10 years later. . . Jim is filling in as President for his Red Knights Motorcycle club for now and heard about a memorial ride to Ground Zero, which he shared with the guys.  A once in a lifetime tribute to the events of that fateful day.  We were a group of 15 bikes headed towards Manhattan and went to the meeting place which was a Harley Davidson dealership close to the 59th Street Bridge.  When we arrive we joined a group of thousands — the original expectation was 2,000 motorcycles, but I wouldn’t be surprised if there were more.  I know it was impossible for anyone to keep track of the number of people who showed up.  It was just a huge group of bikers on a common mission to pay tribute.  There were members of many different groups — firefighters, military, police officers, and the community of bikers.  At around 11 p.m. the group assembled, two by two, with respect and courtesy, to follow each other across the bridge.  I was so impressed.  We then we rode down the roads lined with people on both sides cheering and clapping and yelling thank you to all who rode by.  The lined up people wasn’t planned.  They happened to be there.  But they stopped and cheered.  It was again an amazing act that brought the community together.  To remember.  To appreciate each other.

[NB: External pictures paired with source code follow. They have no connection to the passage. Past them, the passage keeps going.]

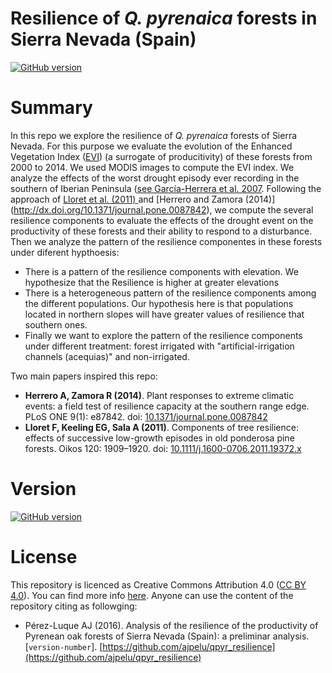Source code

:Resilience of *Q. pyrenaica* forests in Sierra Nevada (Spain)
======

[![GitHub version](https://badge.fury.io/gh/ajpelu%2Fqpyr_resilience.svg)](https://badge.fury.io/gh/ajpelu%2Fqpyr_resilience)

# Summary 
In this repo we explore the resilience of *Q. pyrenaica* forests of Sierra Nevada. For this purpose we evaluate the evolution of the Enhanced Vegetation Index ([EVI](https://en.wikipedia.org/wiki/Enhanced_vegetation_index)) (a surrogate of producitivity) of these forests from 2000 to 2014.  We used MODIS images to compute the EVI index. We analyze the effects of the worst drought episody ever recording in the southern of Iberian Peninsula ([see García-Herrera et al. 2007](http://dx.doi.org/10.1175/JHM578.1). Following the approach of [Lloret et al. (2011) ](http://dx.doi.org/10.1111/j.1600-0706.2011.19372.x) and [Herrero and Zamora (2014)] (http://dx.doi.org/10.1371/journal.pone.0087842), we compute the several resilience components to evaluate the effects of the drought event on the productivity of these forests and their ability to respond to a disturbance. 
Then we analyze the pattern of the resilience componentes in these forests under diferent hypthoesis: 
* There is a pattern of the resilience components with elevation.  We hypothesize that the Resilience is higher at greater elevations
* There is a heterogeneous pattern of the resilience components among the different populations. Our hypothesis here is that populations located in northern slopes will have greater values of resilience that southern ones. 
* Finally we want to explore the pattern of the resilience components under different treatment: forest irrigated with "artificial-irrigation channels (acequias)" and non-irrigated. 


Two main papers inspired this repo:

* **Herrero A, Zamora R (2014)**. Plant responses to extreme climatic events: a field test of resilience capacity at the southern range edge. PLoS ONE 9(1): e87842. doi: [10.1371/journal.pone.0087842](http://dx.doi.org/10.1371/journal.pone.0087842)
* **Lloret F, Keeling EG, Sala A (2011)**. Components of tree resilience: effects of successive low-growth episodes in old ponderosa pine forests. Oikos 120: 1909–1920. doi: [10.1111/j.1600-0706.2011.19372.x](http://dx.doi.org/10.1111/j.1600-0706.2011.19372.x)

# Version 
[![GitHub version](https://badge.fury.io/gh/ajpelu%2Fqpyr_resilience.svg)](https://badge.fury.io/gh/ajpelu%2Fqpyr_resilience)

# License 
This repository is licenced as Creative Commons Attribution 4.0 ([CC BY 4.0](https://creativecommons.org/licenses/by/4.0/)). You can find more info [here](/LICENSE). Anyone can use the content of the repository citing as followging:

* Pérez-Luque AJ (2016). Analysis of the resilience of the productivity of Pyrenean oak forests of Sierra Nevada (Spain): a preliminar analysis. [`version-number`]. [https://github.com/ajpelu/qpyr_resilience](https://github.com/ajpelu/qpyr_resilience)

We rode through Times Square where, again hundreds of people clapped, waved, and shouted in appreciation.  And then past Ground Zero.  It was an honor and a privilege.

Around 2 a.m. we were still riding through Manhattan — there were only 3 of us, as, with all the many bikes, we did lose the rest of the group.  We stopped to get eggs at a diner and then got back on our bikes to head home.  That’s when it occurred to me — at 3 a.m. riding a motorcycle through Manhattan.  We are cool parents!  I couldn’t remember any of my friends (and certainly not myself) who had cool parents who rode a motorcycle and traveled through Manhattan in the wee hours of the morning.  We actually didn’t arrive home until 4 a.m.  I have to admit, I usually go to sleep by 10 p.m.  But, today, I was cool.  I was a cool parent.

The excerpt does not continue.